Re: Fwd: openvpn over ipv6 /65




	Hi.

On Mon, Nov 26, 2018 at 05:53:27PM +0100, tony wrote:
> >> 2000::/3 dev tun0 metric 1024  pref medium
> >> 2000::/3 dev tun0 metric 1028  pref medium
> > 
> > Er, wat? Exterminate this travesty, you should never announce things
> > like these through openvpn even once, let alone twice. If you really
> > need to do things like GeoIP spoofing, you should announce an IPv6
> > default gateway with low metric.
> > 
> I did wonder about that. I have cobbled together stanzas from many
> 'tutorials' on the web. the 2000::/3 stanza came from one of those.
> Someone seemed to think it was a good idea.

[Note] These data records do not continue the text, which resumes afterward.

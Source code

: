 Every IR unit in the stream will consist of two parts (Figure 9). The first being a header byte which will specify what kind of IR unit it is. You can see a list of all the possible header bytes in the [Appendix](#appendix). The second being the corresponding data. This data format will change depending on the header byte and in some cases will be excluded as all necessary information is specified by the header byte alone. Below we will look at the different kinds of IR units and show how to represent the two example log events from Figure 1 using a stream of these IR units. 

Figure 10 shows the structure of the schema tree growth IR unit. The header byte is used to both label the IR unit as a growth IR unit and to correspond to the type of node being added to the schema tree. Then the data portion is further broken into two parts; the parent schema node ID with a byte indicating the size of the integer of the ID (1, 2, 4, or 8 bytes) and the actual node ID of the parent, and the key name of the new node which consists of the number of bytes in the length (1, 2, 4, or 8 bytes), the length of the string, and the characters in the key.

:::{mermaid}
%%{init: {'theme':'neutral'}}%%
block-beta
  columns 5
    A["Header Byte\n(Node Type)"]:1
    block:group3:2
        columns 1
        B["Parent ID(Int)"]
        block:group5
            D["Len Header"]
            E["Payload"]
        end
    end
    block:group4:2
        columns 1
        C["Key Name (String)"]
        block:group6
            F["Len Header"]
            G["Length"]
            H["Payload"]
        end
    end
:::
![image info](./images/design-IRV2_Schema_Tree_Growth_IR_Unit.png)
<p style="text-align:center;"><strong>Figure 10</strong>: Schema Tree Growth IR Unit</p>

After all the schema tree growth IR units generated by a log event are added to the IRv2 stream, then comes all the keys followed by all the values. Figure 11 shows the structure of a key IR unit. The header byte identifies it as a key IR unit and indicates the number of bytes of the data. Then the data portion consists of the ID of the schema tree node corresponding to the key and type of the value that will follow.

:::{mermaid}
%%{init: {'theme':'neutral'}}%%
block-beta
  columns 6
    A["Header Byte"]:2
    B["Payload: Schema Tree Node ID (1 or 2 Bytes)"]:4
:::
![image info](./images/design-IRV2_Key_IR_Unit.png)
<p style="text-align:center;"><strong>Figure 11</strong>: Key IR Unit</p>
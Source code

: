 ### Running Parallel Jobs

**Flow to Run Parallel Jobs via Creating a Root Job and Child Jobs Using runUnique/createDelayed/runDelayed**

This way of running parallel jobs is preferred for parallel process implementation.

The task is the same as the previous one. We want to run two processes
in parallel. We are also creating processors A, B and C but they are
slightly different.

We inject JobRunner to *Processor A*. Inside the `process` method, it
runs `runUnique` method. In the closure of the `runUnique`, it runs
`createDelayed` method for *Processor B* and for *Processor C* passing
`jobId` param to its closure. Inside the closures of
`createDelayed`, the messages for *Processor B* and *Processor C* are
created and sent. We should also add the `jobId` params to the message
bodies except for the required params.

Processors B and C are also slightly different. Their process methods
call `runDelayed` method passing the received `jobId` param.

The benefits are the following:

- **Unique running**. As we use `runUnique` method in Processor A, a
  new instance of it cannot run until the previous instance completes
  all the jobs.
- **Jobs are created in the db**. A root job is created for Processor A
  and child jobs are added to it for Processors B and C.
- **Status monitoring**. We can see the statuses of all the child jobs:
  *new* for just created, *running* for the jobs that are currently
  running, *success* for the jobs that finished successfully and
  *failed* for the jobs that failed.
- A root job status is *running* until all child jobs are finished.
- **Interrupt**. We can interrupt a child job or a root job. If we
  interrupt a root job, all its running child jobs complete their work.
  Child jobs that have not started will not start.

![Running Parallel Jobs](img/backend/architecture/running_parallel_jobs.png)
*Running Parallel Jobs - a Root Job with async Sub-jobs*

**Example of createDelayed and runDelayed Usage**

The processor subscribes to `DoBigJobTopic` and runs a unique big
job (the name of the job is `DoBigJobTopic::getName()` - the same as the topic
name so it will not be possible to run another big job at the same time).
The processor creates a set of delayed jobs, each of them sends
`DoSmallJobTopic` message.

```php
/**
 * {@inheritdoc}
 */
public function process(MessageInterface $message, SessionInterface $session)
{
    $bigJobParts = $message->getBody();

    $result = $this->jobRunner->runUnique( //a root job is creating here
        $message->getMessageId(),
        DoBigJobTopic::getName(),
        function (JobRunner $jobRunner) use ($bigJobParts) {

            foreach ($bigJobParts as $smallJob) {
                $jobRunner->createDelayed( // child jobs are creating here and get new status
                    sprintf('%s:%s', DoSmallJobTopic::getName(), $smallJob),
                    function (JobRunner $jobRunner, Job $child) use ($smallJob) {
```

Either that someone solved their own specific task, or did not give it
much thought. A bad idea.


> >> I hope that is sufficient information
> > 
> > More or less. Server's routing table is good, assuming that you have
> > net.ipv6.conf.all.forwarding set to 1 there.
> > 
> I assume that's in /etc/sysctl.conf.

"sysctl net.ipv6.conf.all.forwarding" to check it, and yes,
/etc/sysctl.conf to implement it.

> And no, it's commented out, so presumably 0.

This ain't right. You need your openvpn server to route IPv6 from and to
you, so set it to 1.


> > Client's routing table is a mess. What you should get with openvpn
> > stared is (order may be different):
> > 
...
> > And that means that it's time to see your openvpn's server configuration
> > file. Can I see one, please?
> 
> Certainly:

So, without further ado,

> proto udp
> proto udp6

Choose one here. Either you connect to your openvpn server via IPv4, or
you do it via IPv6.
Whatever protocol you encapsulate into openvpn tunnel isn't relevant
here.


> dev tun

L3 tunnel, eh? A good choice, if you ask me.


> push "route-ipv6 2a03:9800:10:54:8000::/65"
> push "route-ipv6 2000::/3"
> push "redirect-gateway def1 bypass-dhcp"

Remove these. Use this instead:

push "redirect-gateway def1"
push "route-ipv6 ::/0 metric 99"

Reco